French politician (born 1978)

Aurélien Dutremble (/fr/; born 23 December 1978) is a French politician of the National Rally (RN) who has represented the 3rd constituency of Saône-et-Loire in the National Assembly since 2024. He also serves as the departmental secretary of the RN in Saône-et-Loire and as a member of the Regional Council of Bourgogne-Franche-Comté (2021present); he started his political career as a municipal councillor in Mâcon (20202026).

==Biography==
Dutremble was born in 1978 in Saint-Rémy, Saône-et-Loire. A hospital technician by profession, he is the head of the National Rally in Saône-et-Loire.

He decided to join the National Rally in 2015 to help, as an activist, one of his acquaintances who was running in the departmental and regional elections. Dutremble describes himself as "self-taught."
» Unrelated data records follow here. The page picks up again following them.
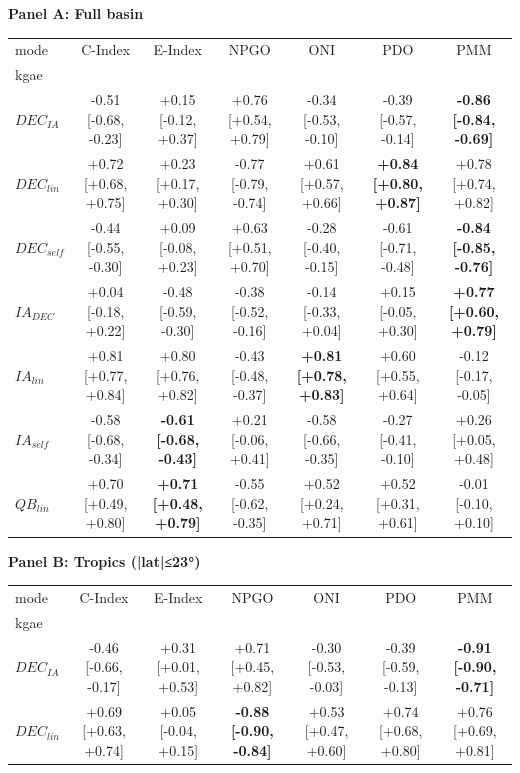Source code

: \begin{table}[t]
\centering
\small
\setlength{\tabcolsep}{4pt}
\renewcommand{\arraystretch}{1.15}
\textbf{Panel A: Full basin}\\
\begin{tabular}{lcccccc}
\toprule
mode & C-Index & E-Index & NPGO & ONI & PDO & PMM \\
kgae &  &  &  &  &  &  \\
\midrule
$DEC_{IA}$ & -0.51 [-0.68, -0.23] & +0.15 [-0.12, +0.37] & +0.76 [+0.54, +0.79] & -0.34 [-0.53, -0.10] & -0.39 [-0.57, -0.14] & \textbf{-0.86 [-0.84, -0.69]} \\
$DEC_{lin}$ & +0.72 [+0.68, +0.75] & +0.23 [+0.17, +0.30] & -0.77 [-0.79, -0.74] & +0.61 [+0.57, +0.66] & \textbf{+0.84 [+0.80, +0.87]} & +0.78 [+0.74, +0.82] \\
$DEC_{self}$ & -0.44 [-0.55, -0.30] & +0.09 [-0.08, +0.23] & +0.63 [+0.51, +0.70] & -0.28 [-0.40, -0.15] & -0.61 [-0.71, -0.48] & \textbf{-0.84 [-0.85, -0.76]} \\
$IA_{DEC}$ & +0.04 [-0.18, +0.22] & -0.48 [-0.59, -0.30] & -0.38 [-0.52, -0.16] & -0.14 [-0.33, +0.04] & +0.15 [-0.05, +0.30] & \textbf{+0.77 [+0.60, +0.79]} \\
$IA_{lin}$ & +0.81 [+0.77, +0.84] & +0.80 [+0.76, +0.82] & -0.43 [-0.48, -0.37] & \textbf{+0.81 [+0.78, +0.83]} & +0.60 [+0.55, +0.64] & -0.12 [-0.17, -0.05] \\
$IA_{self}$ & -0.58 [-0.68, -0.34] & \textbf{-0.61 [-0.68, -0.43]} & +0.21 [-0.06, +0.41] & -0.58 [-0.66, -0.35] & -0.27 [-0.41, -0.10] & +0.26 [+0.05, +0.48] \\
$QB_{lin}$ & +0.70 [+0.49, +0.80] & \textbf{+0.71 [+0.48, +0.79]} & -0.55 [-0.62, -0.35] & +0.52 [+0.24, +0.71] & +0.52 [+0.31, +0.61] & -0.01 [-0.10, +0.10] \\
\bottomrule
\end{tabular}
\vspace{0.6em}
\textbf{Panel B: Tropics (|lat|≤23°)}\\
\begin{tabular}{lcccccc}
\toprule
mode & C-Index & E-Index & NPGO & ONI & PDO & PMM \\
kgae &  &  &  &  &  &  \\
\midrule
$DEC_{IA}$ & -0.46 [-0.66, -0.17] & +0.31 [+0.01, +0.53] & +0.71 [+0.45, +0.82] & -0.30 [-0.53, -0.03] & -0.39 [-0.59, -0.13] & \textbf{-0.91 [-0.90, -0.71]} \\
$DEC_{lin}$ & +0.69 [+0.63, +0.74] & +0.05 [-0.04, +0.15] & \textbf{-0.88 [-0.90, -0.84]} & +0.53 [+0.47, +0.60] & +0.74 [+0.68, +0.80] & +0.76 [+0.69, +0.81] \\

\end{tabular}
\end{table}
In the 2020 municipal elections, he was elected city councilor of Mâcon, after leading the “Rassemblement national et d'ouverture” list. He was also elected, in the June 2021 regional elections, as a member of the Regional Council of Bourgogne-Franche-Comté. According to France Bleu, he is “little known outside his stronghold in Mâcon” and “reputed to be discreet.” Le Journal de Saône-et-Loire uses the same description, highlighting in a November 2023 article his lack of involvement in the municipal council and community council of Mâconnais Beaujolais Agglomération since the elections three and a half years earlier and his absence from the last nine community council meetings.

He was elected representative of the third district of Saône-et-Loire's 3rd constituency on July 7, 2024, under the RN banner. In the second round, he won 50.06% of the vote, with only a 65-vote lead over the outgoing Renaissance (French political party) representative Rémy Rebeyrotte.